Il risultato ha visto il Vaticano imporsi anche grazie alle sue caratteristiche uniche: lo Stato Pontificio, infatti, si estende per appena 0,44 chilometri quadrati e conta una popolazione di poco meno di 900 persone, composta nella maggior parte dei casi da membri appartenenti al clero, diplomatici e funzionari.

Al tempo stesso, però, Città del Vaticano richiama ogni giorno migliaia di visitatori: insieme ai fedeli che arrivano da tutto il pianeta per visitare il centro del mondo cattolico, ci sono anche i turisti attratti dal valore storico e artistico dello Stato Pontificio.

I Musei Vaticani, custodi di capolavori ineguagliabili nella storia dell’arte, sono stati inseriti al secondo posto nella classifica dei musei più visitati al mondo stilata da The Art Newspaper: nel 2025, anche grazie all’effetto Giubileo, hanno sfiorato i 7 milioni di visitatori.

Su Go2Africa sono state riportate anche alcune testimonianze di turisti che hanno visitato di recente San Pietro e i Musei Vaticani. Un utente di ‘TripAdvisor’ ha scritto: “Non ho mai visto una folla così grande, c’erano almeno mille persone in fila all’esterno per acquistare i biglietti”.

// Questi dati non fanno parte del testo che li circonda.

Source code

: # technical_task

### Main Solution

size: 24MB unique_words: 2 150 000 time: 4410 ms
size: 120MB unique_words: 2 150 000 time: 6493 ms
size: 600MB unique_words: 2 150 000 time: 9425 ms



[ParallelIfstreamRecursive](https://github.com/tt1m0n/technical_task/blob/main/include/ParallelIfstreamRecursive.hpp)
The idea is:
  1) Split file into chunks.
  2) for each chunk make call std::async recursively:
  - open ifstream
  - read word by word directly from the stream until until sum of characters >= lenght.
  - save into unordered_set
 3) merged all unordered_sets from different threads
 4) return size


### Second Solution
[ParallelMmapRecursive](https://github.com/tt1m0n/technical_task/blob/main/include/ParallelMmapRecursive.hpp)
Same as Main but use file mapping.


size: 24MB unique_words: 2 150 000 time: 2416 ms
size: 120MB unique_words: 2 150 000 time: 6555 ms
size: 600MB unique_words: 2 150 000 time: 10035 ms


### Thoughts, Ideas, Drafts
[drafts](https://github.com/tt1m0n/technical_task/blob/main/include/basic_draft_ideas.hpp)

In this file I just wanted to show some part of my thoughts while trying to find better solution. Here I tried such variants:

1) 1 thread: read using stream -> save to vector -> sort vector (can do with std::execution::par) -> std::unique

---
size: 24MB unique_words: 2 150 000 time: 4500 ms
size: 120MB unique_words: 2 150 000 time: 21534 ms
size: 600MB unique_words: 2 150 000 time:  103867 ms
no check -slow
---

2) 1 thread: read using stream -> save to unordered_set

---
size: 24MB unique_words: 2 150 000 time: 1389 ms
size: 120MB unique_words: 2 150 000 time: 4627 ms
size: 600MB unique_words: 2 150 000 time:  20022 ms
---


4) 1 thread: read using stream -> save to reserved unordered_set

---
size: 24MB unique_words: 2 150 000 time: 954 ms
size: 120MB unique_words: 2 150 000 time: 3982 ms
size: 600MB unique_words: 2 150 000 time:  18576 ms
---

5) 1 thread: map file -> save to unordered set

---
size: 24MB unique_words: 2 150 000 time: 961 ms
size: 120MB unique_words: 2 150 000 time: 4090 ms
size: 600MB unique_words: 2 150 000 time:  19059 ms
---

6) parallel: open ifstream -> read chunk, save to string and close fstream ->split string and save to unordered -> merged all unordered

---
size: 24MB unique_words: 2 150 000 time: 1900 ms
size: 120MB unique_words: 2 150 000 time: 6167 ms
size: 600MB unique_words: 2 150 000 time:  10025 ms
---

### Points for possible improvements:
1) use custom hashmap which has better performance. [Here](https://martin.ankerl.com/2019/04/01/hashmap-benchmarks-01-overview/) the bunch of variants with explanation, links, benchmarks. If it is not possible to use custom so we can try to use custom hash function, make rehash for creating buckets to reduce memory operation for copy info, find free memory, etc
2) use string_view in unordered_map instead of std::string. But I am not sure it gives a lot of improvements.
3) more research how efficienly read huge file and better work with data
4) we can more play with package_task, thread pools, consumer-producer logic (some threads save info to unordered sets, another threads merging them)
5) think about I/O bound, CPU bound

Lo stesso utente, raccontando la propria esperienza con i Musei Vaticani, ha scritto: “Avevamo prenotato in anticipo e quindi pensavamo di aver saltato la coda. A dire il vero l’avevamo saltata, ma quando entri nel Museo ti unisci a una fila mille persone che si muovono a stento, è così per tutta la visita. C’è così tanta gente che non si ha nemmeno la possibilità di fermarsi davanti a nessuna delle opere”.

I numeri del Giubileo

A contribuire alla percezione di Città del Vaticano come una meta sovraffollata è stato anche il Giubileo del 2025 che ha portato a San Pietro oltre 33 milioni di pellegrini nel giro di un anno.

Secondo i dato forniti da parte di Monsignor Rino Fisichella, Pro-Prefetto del Dicastero per l’Evangelizzazione durante la conferenza stampa sul bilancio dell’Anno Santo, quello del 2025 è stato un Giubileo da record, con la presenza di 33,4 milioni di pellegrini arrivati a Roma da 185 Paesi diversi, ben oltre le previsioni che parlavano di 31,7 milioni di presenze.

Numeri eccezionali registrati anche per il Giubileo dei Giovani, evento andato in scena del 28 luglio al 2 agosto del 2025: per la messa finale celebrata a Tor Vergata si è raggiunto il milione di presenze, con giovani pellegrini arrivati da 146 diversi Paesi.

Nel corso dell’anno Santo, poi, tanti pellegrini hanno raggiunto piazza San Pietro per la scomparsa di Papa Francesco e l’elezione del suo successore, Papa Leone XIV: due eventi che già da soli comportano una grande mobilitazione, accentuata dal Giubileo in corso.